- Task to complete -
The line containing "conda activate fake_news" and every line after it through the end of the records: return those exactly, and nothing more.

- Records for this exercise -
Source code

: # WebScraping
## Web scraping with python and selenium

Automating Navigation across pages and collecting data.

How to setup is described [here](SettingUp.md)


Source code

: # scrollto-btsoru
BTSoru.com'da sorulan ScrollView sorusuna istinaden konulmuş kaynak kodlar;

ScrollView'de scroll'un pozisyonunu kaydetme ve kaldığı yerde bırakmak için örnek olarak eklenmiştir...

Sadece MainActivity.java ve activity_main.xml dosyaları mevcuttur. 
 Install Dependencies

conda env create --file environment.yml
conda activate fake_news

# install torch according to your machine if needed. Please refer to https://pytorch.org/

- Result of this task -
conda activate fake_news

# install torch according to your machine if needed. Please refer to https://pytorch.org/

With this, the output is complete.